Five observational pediatric studies addressed adalimumab discontinuation (Table 3). Six months of clinically inactive disease (CID) using ACR preliminary criteria [31, 32] was required prior to discontinuation in all but 1 study [33], which used ACR/EULAR remission criteria [19]. Background therapies varied between the studies. Most studies reported outcomes among TNFi as a single class. Flare rates for abrupt TNFi stopping ranged widely (28–82%), with flares typically occurring within 7 months. The largest cohort [4] reported a 37% (39/105) overall TNFi flare rate with a 28.5% (4/14) adalimumab specific flare rate within 10 months of discontinuation. Patient reported outcomes, definition of CID and factors associated with successful medication discontinuation are reported in Table 3.

Table 3 Pediatric literature evaluating Adalimumab withdrawal, flare rates, recapture method and success rates
Full size table

Flare rates for studies evaluating TNFi taper were only reported in patients with enthesitis related arthritis (ERA) and were variable, ranging from 17% (6/35) for patients followed for 24 months after taper initiation [32] to 63% (33/52) for patients followed for a median of 6 years after discontinuation [33]. No pediatric studies focused on maintaining remission with the lowest possible dose (Table 3).

The two adalimumab taper studies used different approaches. Papailiou et al. [33] reported that 40% who tapered adalimumab underwent a 50% dose reduction, and the remaining 60% spaced medication intervals to 3 weeks, with both groups stopping medication at 3 months. Conversely, Liao et al. [34] allowed for a clinician-led tapering scheme with a consensus of increasing dosing intervals during tapering.

Recapture after disease flare

In all three disease categories when flare occurred the withdrawn medication was commonly restarted at standard dosing, (14 RCTs), although some trials returned to the last effective dose (1 RCT). Despite this consistent approach, recapture success after flare was variable among disease groups.

Rheumatoid arthritis

For studies with recapture information (18/29), recapture rates were high. In non-RCT studies (37–100%) and in RCTs (80–100%), although definition of recapture often included LDA. Time to recapture also varied. El Miedany [35] reported 100% recapture in all patients regardless of the tapering approach. In studies comparing discontinuation approaches, recapture rates were higher after an abrupt stop versus gradual taper (50% vs. 38% and 76% vs. 62%, respectively) [20, 36]. The ADMIRE RCT [22] reported 100% recapture of participants by week 52 after abrupt stop. Conversely, the PREDICTRA RCT reached only 50% recapture by week 16 [20].

Spondyloarthropathy

Only two spondyloarthropathy RCTs reported recapture data: Landewé et al. [26] reported 57% (37/65) recapture by 12 weeks after an abrupt stop, and Michielsens et al. [29] incorporated recapture into their treat-to-target strategy and reported 78% (18/23) of patients re-achieved LDA when returned to full dose, and 17% (5/23) required biologic switching. The prospective cohort by Weterslev et al. [27] reported 75% (104/107) recapture after taper, with time to recapture not reported.. In the observational studies with recapture data, 73–100% of patients were recaptured.

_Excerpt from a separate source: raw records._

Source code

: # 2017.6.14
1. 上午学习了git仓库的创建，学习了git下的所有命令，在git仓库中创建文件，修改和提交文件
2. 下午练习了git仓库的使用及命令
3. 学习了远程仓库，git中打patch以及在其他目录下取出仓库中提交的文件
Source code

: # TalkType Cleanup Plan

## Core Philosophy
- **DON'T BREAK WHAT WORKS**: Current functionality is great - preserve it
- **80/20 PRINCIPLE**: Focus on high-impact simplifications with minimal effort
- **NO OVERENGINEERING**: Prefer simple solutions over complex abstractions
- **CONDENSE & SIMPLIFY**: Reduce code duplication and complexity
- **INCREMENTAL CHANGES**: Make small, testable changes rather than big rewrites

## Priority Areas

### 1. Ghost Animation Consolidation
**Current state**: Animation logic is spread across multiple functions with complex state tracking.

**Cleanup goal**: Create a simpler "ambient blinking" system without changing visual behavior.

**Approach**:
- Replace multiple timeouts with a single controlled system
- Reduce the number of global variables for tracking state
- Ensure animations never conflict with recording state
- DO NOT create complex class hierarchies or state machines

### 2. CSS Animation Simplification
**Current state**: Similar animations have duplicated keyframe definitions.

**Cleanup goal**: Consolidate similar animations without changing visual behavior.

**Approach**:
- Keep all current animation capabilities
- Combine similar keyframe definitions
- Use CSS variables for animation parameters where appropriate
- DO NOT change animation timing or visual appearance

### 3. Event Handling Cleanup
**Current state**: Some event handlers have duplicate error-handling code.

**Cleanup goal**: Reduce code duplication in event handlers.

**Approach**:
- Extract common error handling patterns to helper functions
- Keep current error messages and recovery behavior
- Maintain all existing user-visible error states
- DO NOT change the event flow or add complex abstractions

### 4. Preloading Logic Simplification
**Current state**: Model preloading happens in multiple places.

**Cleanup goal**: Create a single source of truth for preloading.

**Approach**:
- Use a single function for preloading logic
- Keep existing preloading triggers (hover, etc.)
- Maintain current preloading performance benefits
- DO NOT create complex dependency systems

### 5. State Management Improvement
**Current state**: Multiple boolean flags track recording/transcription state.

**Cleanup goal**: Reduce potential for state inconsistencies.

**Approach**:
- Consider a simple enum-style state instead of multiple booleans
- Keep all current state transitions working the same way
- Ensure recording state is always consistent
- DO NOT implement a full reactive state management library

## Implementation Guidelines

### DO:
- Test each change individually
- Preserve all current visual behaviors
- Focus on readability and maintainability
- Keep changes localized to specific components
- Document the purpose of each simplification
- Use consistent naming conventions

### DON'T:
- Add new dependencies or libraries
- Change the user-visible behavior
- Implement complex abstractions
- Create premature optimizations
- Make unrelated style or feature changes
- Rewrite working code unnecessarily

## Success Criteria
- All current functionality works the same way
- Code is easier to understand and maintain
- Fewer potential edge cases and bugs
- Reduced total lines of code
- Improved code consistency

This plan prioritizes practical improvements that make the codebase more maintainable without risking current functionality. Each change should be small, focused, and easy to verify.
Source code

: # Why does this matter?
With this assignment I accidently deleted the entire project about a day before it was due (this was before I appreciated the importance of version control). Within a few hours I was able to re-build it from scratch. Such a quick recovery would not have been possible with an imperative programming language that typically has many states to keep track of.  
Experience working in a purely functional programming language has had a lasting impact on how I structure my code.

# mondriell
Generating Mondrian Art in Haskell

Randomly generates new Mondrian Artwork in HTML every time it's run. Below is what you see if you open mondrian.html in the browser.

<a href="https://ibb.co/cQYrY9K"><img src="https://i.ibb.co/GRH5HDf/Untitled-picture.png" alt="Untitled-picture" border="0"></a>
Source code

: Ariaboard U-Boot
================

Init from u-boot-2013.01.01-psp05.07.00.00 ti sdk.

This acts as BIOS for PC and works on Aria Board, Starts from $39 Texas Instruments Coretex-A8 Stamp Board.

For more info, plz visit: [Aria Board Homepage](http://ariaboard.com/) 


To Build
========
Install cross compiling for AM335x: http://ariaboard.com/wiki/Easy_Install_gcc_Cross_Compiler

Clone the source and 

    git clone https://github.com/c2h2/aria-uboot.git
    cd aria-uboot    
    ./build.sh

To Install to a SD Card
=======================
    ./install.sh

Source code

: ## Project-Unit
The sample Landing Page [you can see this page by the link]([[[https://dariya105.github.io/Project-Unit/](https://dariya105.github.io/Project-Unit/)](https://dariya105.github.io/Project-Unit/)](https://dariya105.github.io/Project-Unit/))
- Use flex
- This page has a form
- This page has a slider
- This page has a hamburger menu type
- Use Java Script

Juvenile idiopathic arthritis

Three of the five observational pediatric studies included recapture data. Chang et al. [37] reported recapture of CID in 63% (45/71) of patients with ERA. Smaller studies demonstrated higher rates in subjects with multiple subtypes of JIA up to 100% (14/14) [38], and 83% (5/6) [31] in patients with ERA (Table 3). The pediatric data, although limited, suggests that recapture rates may be similar between tapering (63–100%) and abrupt stopping (83%).

Discussion

Multiple adult and a few pediatric studies have evaluated adalimumab discontinuation in patients with well-controlled inflammatory arthritis, though most studies focused on TNFi as a whole instead of reporting adalimumab specific outcomes. Studies demonstrated differences in populations, demographic and clinical characteristics, disease duration at discontinuation, use of background therapies, and varied discontinuation approaches and outcome measures. As a whole, the available literature suggests that adalimumab taper is possible and often trialed, with certain cohorts having comparable outcomes with either continued or tapered medication. Reported flare rates vary widely, with higher flare rates in patients who abruptly stop medication compared to those who taper. Additionally disease recapture may be more likely after abrupt stop than medication taper.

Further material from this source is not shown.